The investigation into price fixing for sports bras was launched in April 2012. It focused on the conduct of DB Apparel UK Limited (“DBA“) with regard to its Shock Absorber range of sports bras. Between 2009 and 2011, DBA allegedly entered into nine agreements with three major department store chains covering nationwide sales of multiple products within the Shock Absorber range. The agreements contain provisions which set a fixed or minimum resale price for the products, thereby resulting in prices being higher than they might otherwise have been.
The OFT’s decision to issue an SO to Pride Mobility Products Limited (“Pride“) and a number of the retailers that sell its mobility scooters follows a market study on the mobility aids sector which concluded in 2011. Pride and its retailers are accused of being party to arrangements which prevented the retailers from advertising online prices at levels below Pride’s recommended retail price.
Given that both investigations are only at SO stage, it must be noted that the findings remain provisional and should not give rise to an assumption that infringements of UK and/or EU competition law have occurred. For the cases to have progressed this far, however, there is a strong likelihood that this will be the ultimate conclusion.

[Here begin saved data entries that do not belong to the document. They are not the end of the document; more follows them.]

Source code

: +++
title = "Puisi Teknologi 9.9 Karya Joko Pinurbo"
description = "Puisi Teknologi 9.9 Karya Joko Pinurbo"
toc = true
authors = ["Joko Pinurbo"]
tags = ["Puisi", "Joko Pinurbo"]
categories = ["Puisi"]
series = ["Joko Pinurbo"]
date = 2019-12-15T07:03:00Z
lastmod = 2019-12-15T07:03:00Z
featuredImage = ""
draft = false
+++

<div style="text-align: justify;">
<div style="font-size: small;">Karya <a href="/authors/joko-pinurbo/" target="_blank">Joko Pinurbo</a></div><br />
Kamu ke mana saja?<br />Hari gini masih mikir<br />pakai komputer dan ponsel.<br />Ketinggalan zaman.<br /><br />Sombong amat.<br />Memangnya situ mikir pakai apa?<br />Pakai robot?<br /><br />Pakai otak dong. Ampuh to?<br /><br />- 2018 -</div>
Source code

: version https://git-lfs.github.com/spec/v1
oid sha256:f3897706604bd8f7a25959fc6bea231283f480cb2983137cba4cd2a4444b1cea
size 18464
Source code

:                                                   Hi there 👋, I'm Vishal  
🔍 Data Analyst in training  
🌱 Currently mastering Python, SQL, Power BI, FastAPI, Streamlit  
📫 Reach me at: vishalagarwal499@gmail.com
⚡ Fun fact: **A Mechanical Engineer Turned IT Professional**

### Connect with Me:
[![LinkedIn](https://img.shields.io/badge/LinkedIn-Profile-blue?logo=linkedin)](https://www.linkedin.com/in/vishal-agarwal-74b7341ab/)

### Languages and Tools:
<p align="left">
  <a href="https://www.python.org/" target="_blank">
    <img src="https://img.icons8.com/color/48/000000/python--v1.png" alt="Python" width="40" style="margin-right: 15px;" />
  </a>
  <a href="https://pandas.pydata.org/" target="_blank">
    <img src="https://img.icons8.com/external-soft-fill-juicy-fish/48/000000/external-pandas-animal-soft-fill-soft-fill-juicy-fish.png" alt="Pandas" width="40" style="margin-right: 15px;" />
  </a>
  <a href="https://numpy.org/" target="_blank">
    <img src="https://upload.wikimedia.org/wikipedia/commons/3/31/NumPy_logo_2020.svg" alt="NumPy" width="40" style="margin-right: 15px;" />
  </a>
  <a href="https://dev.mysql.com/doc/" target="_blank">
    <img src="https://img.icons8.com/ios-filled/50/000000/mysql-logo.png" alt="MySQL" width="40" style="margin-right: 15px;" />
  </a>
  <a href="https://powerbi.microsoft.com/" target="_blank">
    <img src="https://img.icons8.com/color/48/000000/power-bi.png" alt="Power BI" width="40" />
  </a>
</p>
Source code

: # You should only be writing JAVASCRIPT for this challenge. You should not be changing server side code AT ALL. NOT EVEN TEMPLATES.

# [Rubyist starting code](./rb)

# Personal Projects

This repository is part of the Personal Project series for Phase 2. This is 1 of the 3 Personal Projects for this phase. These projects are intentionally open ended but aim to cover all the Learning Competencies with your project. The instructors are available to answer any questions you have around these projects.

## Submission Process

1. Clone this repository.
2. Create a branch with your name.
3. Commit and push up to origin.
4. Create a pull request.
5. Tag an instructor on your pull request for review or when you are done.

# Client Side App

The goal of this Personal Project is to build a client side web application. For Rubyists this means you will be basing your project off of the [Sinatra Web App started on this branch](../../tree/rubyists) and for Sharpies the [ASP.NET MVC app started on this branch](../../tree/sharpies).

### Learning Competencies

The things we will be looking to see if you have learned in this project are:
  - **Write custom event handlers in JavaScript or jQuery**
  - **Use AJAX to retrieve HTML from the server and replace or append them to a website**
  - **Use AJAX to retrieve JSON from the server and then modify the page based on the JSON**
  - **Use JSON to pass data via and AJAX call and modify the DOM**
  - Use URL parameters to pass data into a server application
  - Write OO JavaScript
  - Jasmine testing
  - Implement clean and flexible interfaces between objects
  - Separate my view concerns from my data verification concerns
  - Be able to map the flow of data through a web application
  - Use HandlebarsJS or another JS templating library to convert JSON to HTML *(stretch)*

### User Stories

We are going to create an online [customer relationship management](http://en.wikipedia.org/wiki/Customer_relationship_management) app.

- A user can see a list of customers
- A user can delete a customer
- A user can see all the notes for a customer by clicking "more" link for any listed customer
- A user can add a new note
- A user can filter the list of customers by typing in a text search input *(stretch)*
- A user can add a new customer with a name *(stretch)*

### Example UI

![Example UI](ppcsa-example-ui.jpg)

In terms of the offences committed, price fixing has long been the seen as the most serious type of anti-competitive conduct that can occur in the context of vertical supply chain relationships. Whilst the sports bra case appears to be a textbook example of resale price maintenance between a supplier and retailer, the nature of the allegation in the mobility scooters case is more complex. The alleged misconduct is not the fixing of actual sales prices, but a limitation on the advertising of discounted prices over the internet. The OFT has suggested that this impedes the ability of customers to obtain value for money, as well as obstructing innovative and efficient retailers from winning new customers.
It will be a while before we know the final outcome of these investigations. In line with the procedural timetables, final decisions should not be expected before spring 2014. The focus, however, on resale price maintenance issues, and the apparent enthusiasm with which these cases have been investigated by the OFT, are clear indicators that there is no room for complacency for anyone trading in the UK, or in Europe, when it comes to entering into agreements and arrangements with entities at other levels of the supply chain. In particular, any restrictions or obligations which dictate to whom parties can sell, where they can sell, or at what price, have to be given serious consideration.
Ultimately, the cost of getting these arrangements wrong will far outweigh any benefits that might flow from having “successfully” managed the resale price.